Leading scientist and Autotune behaviorologist, Dr. Hattori Hanzo announced the finding along with impressive, multicolored, pie graph pictures as empirical support during a recent status update on their Facebook page and simultaneously in a poorly photographed picture of the empirical data on their Instagram Stories.

According to Dr. Hanzo, “Autotune is the musical equivalent of endorphins, wherein runners receive a runner’s high from the brain to mask the pain of wanting to die after stupidly running past the point of exhaustion when they could simply fake an injury and obtain a Tramadol prescription.”

He went on, “These fucking kids have been so inundated with mumble rap, boy bands, and Katy Perry songs, starting in the womb, that they actually crave the mind-numbing but perfectly pitched wail which Autotune creates.  It’s like mother’s milk to a baby to them. In fact, their brains are so addicted to Autotune, that they actively seek it out, like crack babies did crack in the ‘90’s.”

When we asked Dr.
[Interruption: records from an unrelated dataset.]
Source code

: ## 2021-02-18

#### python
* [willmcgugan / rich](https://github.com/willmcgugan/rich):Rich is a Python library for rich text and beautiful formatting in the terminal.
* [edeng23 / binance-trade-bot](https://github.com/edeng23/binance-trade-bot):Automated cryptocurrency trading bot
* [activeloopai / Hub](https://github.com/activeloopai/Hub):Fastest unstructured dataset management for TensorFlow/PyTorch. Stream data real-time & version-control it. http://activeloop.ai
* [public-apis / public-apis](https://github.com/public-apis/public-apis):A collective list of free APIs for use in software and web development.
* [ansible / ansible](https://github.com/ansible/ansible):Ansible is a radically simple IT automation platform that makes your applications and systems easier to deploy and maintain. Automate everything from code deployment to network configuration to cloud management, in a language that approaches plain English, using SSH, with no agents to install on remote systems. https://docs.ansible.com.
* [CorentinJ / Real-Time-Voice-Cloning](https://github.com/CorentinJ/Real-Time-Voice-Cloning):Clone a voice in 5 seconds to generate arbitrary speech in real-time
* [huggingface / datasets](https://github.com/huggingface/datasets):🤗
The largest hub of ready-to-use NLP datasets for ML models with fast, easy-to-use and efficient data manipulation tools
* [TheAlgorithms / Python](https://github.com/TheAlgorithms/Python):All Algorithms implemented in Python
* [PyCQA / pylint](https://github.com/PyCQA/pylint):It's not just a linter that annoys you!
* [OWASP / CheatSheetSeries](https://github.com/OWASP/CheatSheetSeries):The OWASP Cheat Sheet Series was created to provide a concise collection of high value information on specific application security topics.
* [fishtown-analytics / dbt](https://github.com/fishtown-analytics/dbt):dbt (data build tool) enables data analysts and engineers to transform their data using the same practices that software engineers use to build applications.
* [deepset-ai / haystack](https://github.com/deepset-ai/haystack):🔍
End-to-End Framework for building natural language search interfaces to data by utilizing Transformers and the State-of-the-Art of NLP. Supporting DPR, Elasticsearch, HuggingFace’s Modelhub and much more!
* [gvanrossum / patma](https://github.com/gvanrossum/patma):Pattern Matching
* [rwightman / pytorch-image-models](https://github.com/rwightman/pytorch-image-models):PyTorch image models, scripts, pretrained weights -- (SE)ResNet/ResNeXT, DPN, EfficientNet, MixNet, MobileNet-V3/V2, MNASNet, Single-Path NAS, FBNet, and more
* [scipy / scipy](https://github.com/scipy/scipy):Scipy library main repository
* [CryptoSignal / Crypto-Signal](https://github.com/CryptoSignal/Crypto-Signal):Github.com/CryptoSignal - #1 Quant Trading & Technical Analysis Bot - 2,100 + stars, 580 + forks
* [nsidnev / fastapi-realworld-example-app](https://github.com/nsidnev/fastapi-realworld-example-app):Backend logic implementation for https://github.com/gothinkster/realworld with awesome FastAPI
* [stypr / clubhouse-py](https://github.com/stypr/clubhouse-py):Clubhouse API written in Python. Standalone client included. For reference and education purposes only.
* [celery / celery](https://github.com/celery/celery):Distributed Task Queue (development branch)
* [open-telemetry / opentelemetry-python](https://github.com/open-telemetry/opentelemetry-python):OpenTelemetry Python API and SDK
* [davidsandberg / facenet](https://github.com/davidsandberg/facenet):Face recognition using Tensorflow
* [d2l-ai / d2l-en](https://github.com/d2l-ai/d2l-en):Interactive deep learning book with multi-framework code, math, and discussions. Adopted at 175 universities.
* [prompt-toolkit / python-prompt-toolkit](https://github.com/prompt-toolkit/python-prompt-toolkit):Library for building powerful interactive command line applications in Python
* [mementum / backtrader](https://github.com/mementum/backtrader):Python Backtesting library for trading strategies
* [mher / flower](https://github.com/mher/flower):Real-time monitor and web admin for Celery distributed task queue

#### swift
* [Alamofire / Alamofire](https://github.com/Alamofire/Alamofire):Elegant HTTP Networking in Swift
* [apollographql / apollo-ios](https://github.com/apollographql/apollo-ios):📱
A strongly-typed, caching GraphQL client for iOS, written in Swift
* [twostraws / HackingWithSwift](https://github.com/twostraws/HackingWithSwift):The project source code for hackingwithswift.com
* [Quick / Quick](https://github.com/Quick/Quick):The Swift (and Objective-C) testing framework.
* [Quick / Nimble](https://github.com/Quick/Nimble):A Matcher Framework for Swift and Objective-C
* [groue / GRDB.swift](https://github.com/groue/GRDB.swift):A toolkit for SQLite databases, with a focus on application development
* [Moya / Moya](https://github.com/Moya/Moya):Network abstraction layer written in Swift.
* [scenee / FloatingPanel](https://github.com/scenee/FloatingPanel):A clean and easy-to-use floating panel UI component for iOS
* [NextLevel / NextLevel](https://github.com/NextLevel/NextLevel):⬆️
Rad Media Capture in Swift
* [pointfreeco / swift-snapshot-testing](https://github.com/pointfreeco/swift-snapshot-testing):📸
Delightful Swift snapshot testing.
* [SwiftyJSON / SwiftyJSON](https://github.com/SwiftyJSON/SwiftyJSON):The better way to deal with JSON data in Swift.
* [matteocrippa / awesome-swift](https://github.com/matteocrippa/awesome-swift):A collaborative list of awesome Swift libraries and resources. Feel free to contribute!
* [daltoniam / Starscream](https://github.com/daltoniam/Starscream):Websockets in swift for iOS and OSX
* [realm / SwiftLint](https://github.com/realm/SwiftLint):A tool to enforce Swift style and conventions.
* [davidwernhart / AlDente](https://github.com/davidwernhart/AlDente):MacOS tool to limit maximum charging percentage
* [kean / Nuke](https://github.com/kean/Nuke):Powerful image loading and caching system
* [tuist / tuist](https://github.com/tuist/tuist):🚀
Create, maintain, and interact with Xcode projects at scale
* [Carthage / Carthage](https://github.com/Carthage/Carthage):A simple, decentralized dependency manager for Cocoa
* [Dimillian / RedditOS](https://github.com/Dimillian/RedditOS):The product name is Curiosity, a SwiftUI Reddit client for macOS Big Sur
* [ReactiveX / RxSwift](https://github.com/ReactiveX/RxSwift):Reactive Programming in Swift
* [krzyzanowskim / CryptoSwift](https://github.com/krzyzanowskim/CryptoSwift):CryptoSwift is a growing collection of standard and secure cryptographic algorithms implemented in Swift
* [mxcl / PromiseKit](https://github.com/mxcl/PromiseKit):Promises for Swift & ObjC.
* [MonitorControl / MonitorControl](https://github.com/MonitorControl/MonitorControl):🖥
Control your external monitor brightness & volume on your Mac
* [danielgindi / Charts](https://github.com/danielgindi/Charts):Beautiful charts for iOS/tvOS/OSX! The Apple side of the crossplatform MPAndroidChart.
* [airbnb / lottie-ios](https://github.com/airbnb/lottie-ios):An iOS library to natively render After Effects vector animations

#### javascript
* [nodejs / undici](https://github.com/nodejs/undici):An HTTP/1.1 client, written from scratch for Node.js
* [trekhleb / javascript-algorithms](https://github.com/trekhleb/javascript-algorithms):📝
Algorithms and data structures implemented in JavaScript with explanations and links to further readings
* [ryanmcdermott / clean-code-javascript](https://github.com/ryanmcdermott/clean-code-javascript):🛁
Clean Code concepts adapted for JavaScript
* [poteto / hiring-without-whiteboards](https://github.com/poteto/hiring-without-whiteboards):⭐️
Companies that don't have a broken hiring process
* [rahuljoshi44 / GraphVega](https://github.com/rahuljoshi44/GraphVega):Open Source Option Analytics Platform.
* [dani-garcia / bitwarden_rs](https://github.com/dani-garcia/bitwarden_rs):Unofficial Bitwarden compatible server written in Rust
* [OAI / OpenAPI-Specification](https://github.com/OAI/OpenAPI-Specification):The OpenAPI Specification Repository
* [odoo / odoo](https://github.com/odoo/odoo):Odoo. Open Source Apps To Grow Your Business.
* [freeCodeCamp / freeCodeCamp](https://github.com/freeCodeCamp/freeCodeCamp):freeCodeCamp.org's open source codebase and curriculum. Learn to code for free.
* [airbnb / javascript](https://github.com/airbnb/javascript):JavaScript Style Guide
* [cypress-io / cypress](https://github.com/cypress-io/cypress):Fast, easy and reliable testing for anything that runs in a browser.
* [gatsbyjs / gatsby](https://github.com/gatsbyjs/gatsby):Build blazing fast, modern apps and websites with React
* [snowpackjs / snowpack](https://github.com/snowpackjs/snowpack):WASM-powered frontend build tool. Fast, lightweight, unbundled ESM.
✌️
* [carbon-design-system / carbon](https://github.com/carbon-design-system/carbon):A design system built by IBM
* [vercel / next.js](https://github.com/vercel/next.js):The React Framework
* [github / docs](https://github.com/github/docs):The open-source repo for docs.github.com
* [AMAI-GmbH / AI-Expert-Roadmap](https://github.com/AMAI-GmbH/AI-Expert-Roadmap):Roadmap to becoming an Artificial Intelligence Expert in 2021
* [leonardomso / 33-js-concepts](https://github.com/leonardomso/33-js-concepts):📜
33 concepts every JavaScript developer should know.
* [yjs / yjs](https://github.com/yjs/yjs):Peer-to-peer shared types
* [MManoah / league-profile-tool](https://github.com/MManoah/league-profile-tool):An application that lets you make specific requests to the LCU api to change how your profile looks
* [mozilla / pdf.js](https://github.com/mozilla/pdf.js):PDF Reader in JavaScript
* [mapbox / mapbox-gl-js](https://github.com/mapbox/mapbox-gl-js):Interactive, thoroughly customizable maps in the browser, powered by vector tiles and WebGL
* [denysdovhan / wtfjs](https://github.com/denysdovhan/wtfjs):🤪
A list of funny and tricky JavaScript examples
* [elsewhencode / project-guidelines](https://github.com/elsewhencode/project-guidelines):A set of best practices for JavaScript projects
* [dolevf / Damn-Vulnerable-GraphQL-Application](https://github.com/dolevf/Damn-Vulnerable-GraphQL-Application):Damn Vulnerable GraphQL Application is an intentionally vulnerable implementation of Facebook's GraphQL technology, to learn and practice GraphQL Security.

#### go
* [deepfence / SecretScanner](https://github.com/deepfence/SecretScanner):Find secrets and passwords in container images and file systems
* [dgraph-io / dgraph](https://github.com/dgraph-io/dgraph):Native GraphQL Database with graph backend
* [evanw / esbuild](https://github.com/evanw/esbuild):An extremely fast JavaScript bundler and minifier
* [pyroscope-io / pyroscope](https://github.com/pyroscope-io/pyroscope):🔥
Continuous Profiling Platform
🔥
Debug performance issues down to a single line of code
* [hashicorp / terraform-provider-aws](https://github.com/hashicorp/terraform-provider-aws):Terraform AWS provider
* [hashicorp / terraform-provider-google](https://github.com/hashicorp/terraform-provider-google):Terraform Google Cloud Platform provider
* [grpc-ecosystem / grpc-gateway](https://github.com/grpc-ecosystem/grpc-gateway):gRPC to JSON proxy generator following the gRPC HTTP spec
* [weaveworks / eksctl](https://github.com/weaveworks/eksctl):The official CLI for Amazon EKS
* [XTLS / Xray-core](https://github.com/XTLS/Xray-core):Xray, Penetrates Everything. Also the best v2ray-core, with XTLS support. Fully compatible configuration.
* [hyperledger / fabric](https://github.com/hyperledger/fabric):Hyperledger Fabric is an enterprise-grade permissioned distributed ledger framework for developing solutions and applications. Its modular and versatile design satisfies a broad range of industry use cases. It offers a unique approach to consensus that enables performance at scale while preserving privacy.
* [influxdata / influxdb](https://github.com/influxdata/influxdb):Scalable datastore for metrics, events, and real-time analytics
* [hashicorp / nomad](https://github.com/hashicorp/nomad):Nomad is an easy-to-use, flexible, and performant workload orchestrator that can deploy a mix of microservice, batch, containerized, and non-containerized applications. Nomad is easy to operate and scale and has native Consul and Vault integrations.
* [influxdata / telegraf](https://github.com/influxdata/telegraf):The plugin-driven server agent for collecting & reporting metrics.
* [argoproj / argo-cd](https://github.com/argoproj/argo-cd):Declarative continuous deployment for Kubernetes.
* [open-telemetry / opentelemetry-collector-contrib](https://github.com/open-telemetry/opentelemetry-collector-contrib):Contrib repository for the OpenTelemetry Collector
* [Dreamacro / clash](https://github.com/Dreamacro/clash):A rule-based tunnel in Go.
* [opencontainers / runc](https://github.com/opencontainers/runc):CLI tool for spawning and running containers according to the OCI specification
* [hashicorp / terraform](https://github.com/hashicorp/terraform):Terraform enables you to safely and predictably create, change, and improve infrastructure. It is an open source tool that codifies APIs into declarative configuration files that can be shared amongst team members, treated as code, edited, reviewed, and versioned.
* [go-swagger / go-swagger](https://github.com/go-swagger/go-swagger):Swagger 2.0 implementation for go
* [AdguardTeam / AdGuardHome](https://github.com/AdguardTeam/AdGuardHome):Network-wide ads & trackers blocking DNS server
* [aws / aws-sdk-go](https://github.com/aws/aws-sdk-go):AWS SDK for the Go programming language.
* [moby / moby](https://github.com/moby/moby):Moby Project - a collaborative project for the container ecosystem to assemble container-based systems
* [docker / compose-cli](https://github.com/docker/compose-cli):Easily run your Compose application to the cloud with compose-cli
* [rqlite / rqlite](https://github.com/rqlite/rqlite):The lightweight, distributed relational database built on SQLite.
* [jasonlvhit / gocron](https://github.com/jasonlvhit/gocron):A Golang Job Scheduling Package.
Hanzo, which songs caused the greatest release of endorphins, he replied, “I grew up listening to punk rock and ‘90’s hip hop so I really try not to listen to any of that shit; however, our data seems to support that DJ Khaled’s “All I Do is Win,” has enough Autotune in it to both tranquilize a horse and get a football stadium full of white kids from Wisconsin, bouncing up and down and waving their arms up and down like drunk seagulls.

DJ Khaled’s “All I Do is Win,” has enough Autotune in it to both tranquilize a horse and get a football stadium full of white kids from Wisconsin, bouncing up and down and waving their arms up and down like drunk seagulls.

“Moreover, Future, uses Autotune on everything 100% like he’s trying to OD on every track.  I actually heard of people tripping so hard on “Tony Montana” that they started hallucinating.”

Did you confirm whether or not those people hallucinating were actually on some type of controlled substance or just overwhelmed by the density of the Autotune?

“DTK labs pay me in fucking promises, what do you think smart ass?”

Was there anything else that you learned from this study?

“If a rapper’s name start’s with “Lil”, don’t listen to anything they release, because its scientifically proven to be dog shit.